While O Fine Japanese Cuisine used to be associated with a more traditional Japanese restaurant experience, it’s now offering a refreshed approach with new menu items, staff members and decor. The restaurant began implementing the changes in summer of 2015, bringing the successful concepts from its Irvine location.
“One of the things that we’re doing is we’re bringing the sushi bar experience to the table,” says founder Charles Cheng, explaining that sashimi specials are now available. These “izakaya signature” dishes are updated seasonally and weekly, and showcase the restaurant’s new fusion approach to cuisine: “Almost like a little bit of French, a little bit of Italian, combined with Japanese ingredients, so we make it our own,” Charles explains. One of the latest offerings, the wild red snapper sashimi, is sprinkled with sesame oil and sea salt before being torched to encourage those flavors to sink in. It’s topped with grated ginger and garlic, jalapeno and a house-made yuzu miso dressing, and finished with fresh microgreens and ikura (salmon roe).

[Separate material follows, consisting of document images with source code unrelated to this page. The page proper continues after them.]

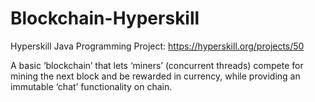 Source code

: # Blockchain-Hyperskill

Hyperskill Java Programming Project: https://hyperskill.org/projects/50

A basic ‘blockchain’ that lets ‘miners’ (concurrent threads) compete for mining the next block and be rewarded in currency, while providing an immutable ‘chat’ functionality on chain.
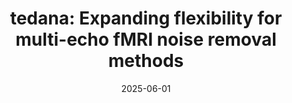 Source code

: ---
title: "tedana: Expanding flexibility for multi-echo fMRI noise removal methods"
project_id: multi_echo
date: 2025-06-01
conference_id: "OHBM_2025"
presenters:
   - daniel_handwerker
   - peter_bandettini
   - javier_gonzalez-castillo
   - marly_rubin
summary: "<p>Poster #1527</p>"
file: /assets/presentations/tedana_poster_OHBM2025_printed.pdf
filename: tedana_poster_OHBM2025_printed.pdf
layout: presentation
--- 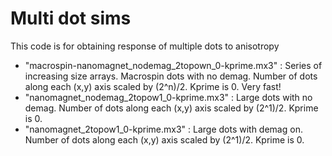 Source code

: # Multi dot sims

This code is for obtaining response of multiple dots to anisotropy

- "macrospin-nanomagnet_nodemag_2topown_0-kprime.mx3" : Series of increasing size arrays. Macrospin dots with no demag. Number of dots along each (x,y) axis scaled by (2^n)/2. Kprime is 0. Very fast!
- "nanomagnet_nodemag_2topow1_0-kprime.mx3" : Large dots with no demag. Number of dots along each (x,y) axis scaled by (2^1)/2. Kprime is 0.
- "nanomagnet_2topow1_0-kprime.mx3" : Large dots with demag on. Number of dots along each (x,y) axis scaled by (2^1)/2. Kprime is 0.
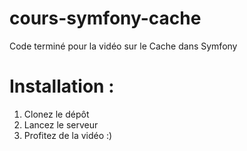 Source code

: # cours-symfony-cache
Code terminé pour la vidéo sur le Cache dans Symfony

# Installation :
1. Clonez le dépôt
2. Lancez le serveur
3. Profitez de la vidéo :)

A variety of new signature rolls were also introduced. The eight-piece Secret Garden Roll, for example, includes vegetables like avocado, asparagus and cucumber wrapped in sushi rice and topped with albacore tataki sashimi. “There are a lot of microgreens on top, so when you look at it, it looks like a garden,” Charles says.

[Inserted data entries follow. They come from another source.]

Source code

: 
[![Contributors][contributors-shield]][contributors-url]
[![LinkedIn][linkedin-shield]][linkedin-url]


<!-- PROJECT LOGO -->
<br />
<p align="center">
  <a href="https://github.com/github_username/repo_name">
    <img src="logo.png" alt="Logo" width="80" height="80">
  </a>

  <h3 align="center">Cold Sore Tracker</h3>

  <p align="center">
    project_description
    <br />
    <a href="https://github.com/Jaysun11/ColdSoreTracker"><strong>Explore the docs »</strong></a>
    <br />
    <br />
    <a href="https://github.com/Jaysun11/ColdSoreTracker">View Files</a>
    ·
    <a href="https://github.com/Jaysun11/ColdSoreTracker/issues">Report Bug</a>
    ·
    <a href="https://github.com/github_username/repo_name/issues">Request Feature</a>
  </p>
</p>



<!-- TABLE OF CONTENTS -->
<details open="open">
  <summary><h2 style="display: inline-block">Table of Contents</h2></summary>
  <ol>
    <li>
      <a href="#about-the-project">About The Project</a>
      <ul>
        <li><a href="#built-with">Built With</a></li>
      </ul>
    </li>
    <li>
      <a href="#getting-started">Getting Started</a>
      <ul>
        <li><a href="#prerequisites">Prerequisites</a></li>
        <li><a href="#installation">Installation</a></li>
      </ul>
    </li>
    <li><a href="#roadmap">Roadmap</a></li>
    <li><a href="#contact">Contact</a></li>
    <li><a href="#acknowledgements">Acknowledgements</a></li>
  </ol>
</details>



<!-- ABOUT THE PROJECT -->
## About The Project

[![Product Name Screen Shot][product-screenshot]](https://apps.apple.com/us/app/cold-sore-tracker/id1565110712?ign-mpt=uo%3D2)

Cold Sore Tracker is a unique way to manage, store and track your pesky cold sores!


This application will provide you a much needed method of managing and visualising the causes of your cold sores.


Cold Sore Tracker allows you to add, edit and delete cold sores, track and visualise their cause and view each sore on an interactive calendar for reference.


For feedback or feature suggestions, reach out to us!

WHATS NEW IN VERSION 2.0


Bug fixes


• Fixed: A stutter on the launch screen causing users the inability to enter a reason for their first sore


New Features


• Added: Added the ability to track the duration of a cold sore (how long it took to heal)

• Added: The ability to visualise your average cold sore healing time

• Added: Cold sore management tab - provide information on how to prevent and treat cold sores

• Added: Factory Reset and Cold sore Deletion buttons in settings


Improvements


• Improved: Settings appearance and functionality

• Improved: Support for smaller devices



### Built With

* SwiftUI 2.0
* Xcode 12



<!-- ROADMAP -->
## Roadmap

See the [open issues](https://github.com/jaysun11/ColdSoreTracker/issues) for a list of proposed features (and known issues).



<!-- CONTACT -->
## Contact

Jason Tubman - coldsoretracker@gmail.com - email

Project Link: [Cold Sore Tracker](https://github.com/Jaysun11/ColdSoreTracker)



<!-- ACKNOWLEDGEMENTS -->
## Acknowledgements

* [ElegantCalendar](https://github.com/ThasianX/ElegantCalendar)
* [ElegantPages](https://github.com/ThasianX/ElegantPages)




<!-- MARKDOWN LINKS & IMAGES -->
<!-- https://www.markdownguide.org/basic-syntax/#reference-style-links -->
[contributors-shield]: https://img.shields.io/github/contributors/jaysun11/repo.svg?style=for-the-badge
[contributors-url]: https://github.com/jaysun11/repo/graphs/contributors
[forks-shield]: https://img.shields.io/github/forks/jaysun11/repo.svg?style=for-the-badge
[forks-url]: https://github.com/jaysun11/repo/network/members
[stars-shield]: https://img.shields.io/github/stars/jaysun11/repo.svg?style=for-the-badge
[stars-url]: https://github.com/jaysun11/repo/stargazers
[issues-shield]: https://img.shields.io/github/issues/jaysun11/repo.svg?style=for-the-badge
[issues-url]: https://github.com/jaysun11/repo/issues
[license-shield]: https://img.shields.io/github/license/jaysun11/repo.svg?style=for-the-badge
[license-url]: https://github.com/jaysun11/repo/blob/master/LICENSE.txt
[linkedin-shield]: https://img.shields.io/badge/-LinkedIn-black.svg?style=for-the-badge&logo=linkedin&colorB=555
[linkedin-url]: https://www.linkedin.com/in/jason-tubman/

Diners will also enjoy another new addition to the menu: the omakase (chef’s choice) multicourse meals, which highlight a variety of cuisine. They include sashimi trios, along with a hot plate or sushi platter, salad, mini noodle bowl and dessert. Two offerings are available, one that Charles says is a customer favorite and remains consistent, and another that showcases different items each week.

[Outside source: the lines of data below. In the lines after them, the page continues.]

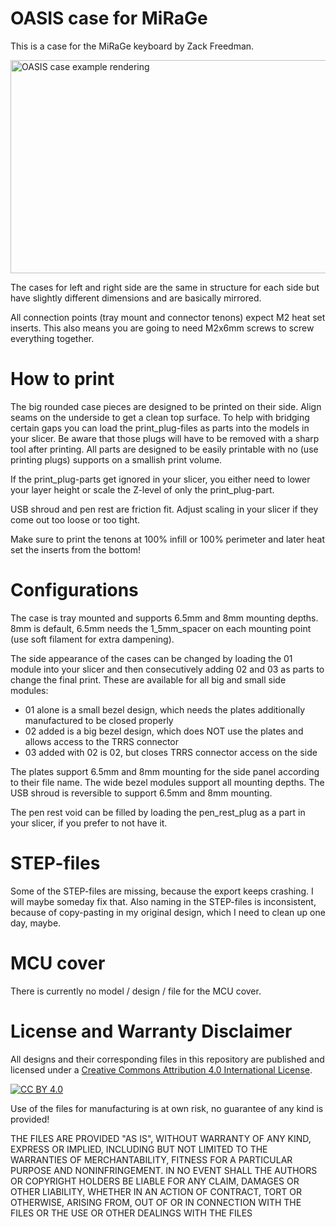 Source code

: OASIS case for MiRaGe
===
This is a case for the MiRaGe keyboard by Zack Freedman.

<img src="https://github.com/rutomoda/keyboards/tree/master/Keyboard%20Fetlon%20Series/Oasis%20for%20MiRaGe/example_render.png" alt="OASIS case example rendering" width="512" height="341">

The cases for left and right side are the same in structure for each side but have slightly different dimensions and are basically mirrored.

All connection points (tray mount and connector tenons) expect M2 heat set inserts. This also means you are going to need M2x6mm screws to screw everything together.

How to print
===
The big rounded case pieces are designed to be printed on their side. Align seams on the underside to get a clean top surface. To help with bridging certain gaps you can load the print_plug-files as parts into the models in your slicer. Be aware that those plugs will have to be removed with a sharp tool after printing. All parts are designed to be easily printable with no (use printing plugs) supports on a smallish print volume.

If the print_plug-parts get ignored in your slicer, you either need to lower your layer height or scale the Z-level of only the print_plug-part.

USB shroud and pen rest are friction fit. Adjust scaling in your slicer if they come out too loose or too tight.

Make sure to print the tenons at 100% infill or 100% perimeter and later heat set the inserts from the bottom!

Configurations
===
The case is tray mounted and supports 6.5mm and 8mm mounting depths. 8mm is default, 6.5mm needs the 1_5mm_spacer on each mounting point (use soft filament for extra dampening).

The side appearance of the cases can be changed by loading the 01 module into your slicer and then consecutively adding 02 and 03 as parts to change the final print. These are available for all big and small side modules:
- 01 alone is a small bezel design, which needs the plates additionally manufactured to be closed properly
- 02 added is a big bezel design, which does NOT use the plates and allows access to the TRRS connector
- 03 added with 02 is 02, but closes TRRS connector access on the side

The plates support 6.5mm and 8mm mounting for the side panel according to their file name. The wide bezel modules support all mounting depths. The USB shroud is reversible to support 6.5mm and 8mm mounting.

The pen rest void can be filled by loading the pen_rest_plug as a part in your slicer, if you prefer to not have it.

STEP-files
===
Some of the STEP-files are missing, because the export keeps crashing. I will maybe someday fix that. Also naming in the STEP-files is inconsistent, because of copy-pasting in my original design, which I need to clean up one day, maybe.

MCU cover
===
There is currently no model / design / file for the MCU cover.

License and Warranty Disclaimer
===
All designs and their corresponding files in this repository are published and licensed under a [Creative Commons Attribution 4.0 International
License][cc-by].

[![CC BY 4.0][cc-by-image]][cc-by]

Use of the files for manufacturing is at own risk, no guarantee of any kind is provided!

THE FILES ARE PROVIDED "AS IS", WITHOUT WARRANTY OF ANY KIND, EXPRESS OR IMPLIED, INCLUDING BUT NOT LIMITED TO THE WARRANTIES OF MERCHANTABILITY, FITNESS FOR A PARTICULAR PURPOSE AND NONINFRINGEMENT. IN NO EVENT SHALL THE AUTHORS OR COPYRIGHT HOLDERS BE LIABLE FOR ANY CLAIM, DAMAGES OR OTHER LIABILITY, WHETHER IN AN ACTION OF CONTRACT, TORT OR OTHERWISE, ARISING FROM, OUT OF OR IN CONNECTION WITH THE FILES OR THE USE OR OTHER DEALINGS WITH THE FILES

[cc-by]: http://creativecommons.org/licenses/by/4.0/
[cc-by-image]: https://i.creativecommons.org/l/by/4.0/88x31.png
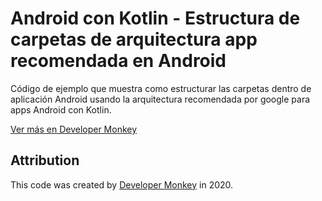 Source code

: # Android con Kotlin - Estructura de carpetas de arquitectura app recomendada en Android

Código de ejemplo que muestra como estructurar las carpetas dentro de aplicación Android usando la arquitectura recomendada por google para apps Android con Kotlin.

[Ver más en Developer Monkey](https://developermonkey.es/estructura-de-carpetas-de-arquitectura-app-recomendada-en-android/)

## Attribution

This code was created by [Developer Monkey](https://developermonkey.es) in 2020.
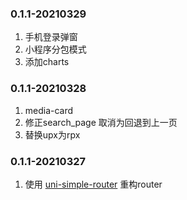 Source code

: 
### 0.1.1-20210329
1. 手机登录弹窗
2. 小程序分包模式
3. 添加charts

### 0.1.1-20210328
1. media-card
2. 修正search_page 取消为回退到上一页
3. 替换upx为rpx

### 0.1.1-20210327
1. 使用 [uni-simple-router](https://hhyang.cn/) 重构router

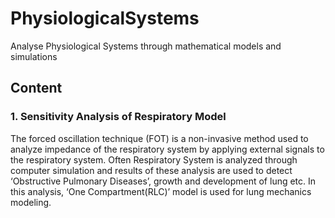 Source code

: # PhysiologicalSystems
Analyse Physiological Systems through mathematical models and simulations

## Content
### 1.  Sensitivity Analysis of Respiratory Model
  The forced oscillation technique (FOT) is a non-invasive method used to analyze impedance of the respiratory system by applying external signals to the respiratory system. Often Respiratory System is analyzed through computer simulation and results of these analysis are used to detect ‘Obstructive Pulmonary Diseases’, growth and development of lung etc. In this analysis, ‘One Compartment(RLC)’ model is used for lung mechanics modeling. 
  
### 
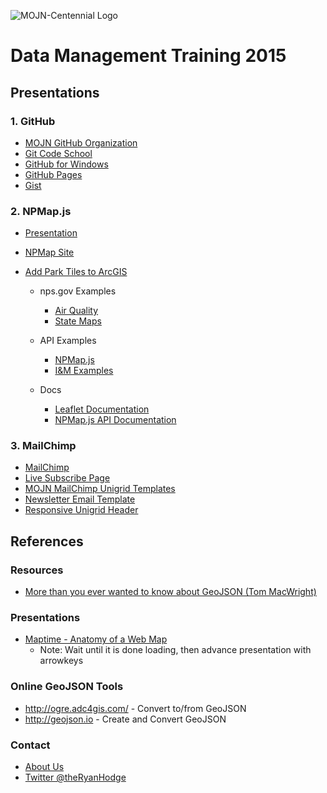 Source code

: ![MOJN-Centennial Logo](https://raw.githubusercontent.com/immojn/data-management-training-2015/gh-pages/images/mojn-centennial-transparent.png)

# Data Management Training 2015

## Presentations

### 1. GitHub

  - [MOJN GitHub Organization](https://github.com/immojn)
  - [Git Code School](http://try.github.io)
  - [GitHub for Windows](https://windows.github.com/)
  - [GitHub Pages](https://pages.github.com/)
  - [Gist](https://gist.github.com/)

### 2. NPMap.js

- [Presentation](http://immojn.github.io/data-management-training-2015/presentation/npmap-presentation.html#0)
- [NPMap Site](http://www.nps.gov/npmap/)
- [Add Park Tiles to ArcGIS](http://www.nps.gov/npmap/blog/adding-park-tiles-to-arcgis-desktop.html)

  - nps.gov Examples

    - [Air Quality](http://www.nature.nps.gov/air/permits/aris/networks/mojn.cfm)
    - [State Maps](http://www.nps.gov/state/co/index.htm)

  - API Examples

    - [NPMap.js](http://www.nps.gov/npmap/npmap.js/2.0.0/examples/)
    - [I&M Examples](http://immojn.github.io/data-management-training-2015/examples)

  - Docs

    - [Leaflet Documentation](http://leafletjs.com/reference.html)
    - [NPMap.js API Documentation](https://github.com/nationalparkservice/npmap.js/blob/master/API.md)

### 3. MailChimp

  - [MailChimp](http://mailchimp.com)
  - [Live Subscribe Page](http://nps.us9.list-manage.com/subscribe?u=e405e801f1ff2a7a57e7dd2a9&id=103a1f39d5)
  - [MOJN MailChimp Unigrid Templates](https://github.com/immojn/mailchimp-unigrid-templates)
  - [Newsletter Email Template](http://immojn.github.io/mailchimp-unigrid-templates/email-template.html)
  - [Responsive Unigrid Header](http://immojn.github.io/mailchimp-unigrid-templates/signup-form-header.html)

## References

### Resources

  - [More than you ever wanted to know about GeoJSON (Tom MacWright)](http://www.macwright.org/2015/03/23/geojson-second-bite.html)

### Presentations

- [Maptime - Anatomy of a Web Map](http://maptime.io/anatomy-of-a-web-map/#0)
  - Note: Wait until it is done loading, then advance presentation with arrowkeys

### Online GeoJSON Tools

- http://ogre.adc4gis.com/ - Convert to/from GeoJSON
- http://geojson.io - Create and Convert GeoJSON

### Contact
- [About Us](http://science.nature.nps.gov/im/units/mojn/about.cfm)
- [Twitter @theRyanHodge](https://twitter.com/theRyanHodge)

While the physical space has been updated with booths, white stone tables, TVs and more, many of the restaurant’s fundamentals—such as the dedication to classic Japanese cooking styles—remain intact. Charles notes that while the establishment’s decor is distinctly modern, in the kitchen the chefs follow some old school techniques. “Our sushi rice is very authentic … it’s close to a three-hour process,” he says. The practice involves washing, soaking and cooking the rice before mixing it with vinegar and passing it to the sushi chef for serving. And this is a daily routine—Charles says that the restaurant never uses “overnight rice.” The same is true for its seafood: Fish is delivered daily, so whether you’re in the mood for traditional sushi or a new fusion dish, the ingredients are sure to be super fresh.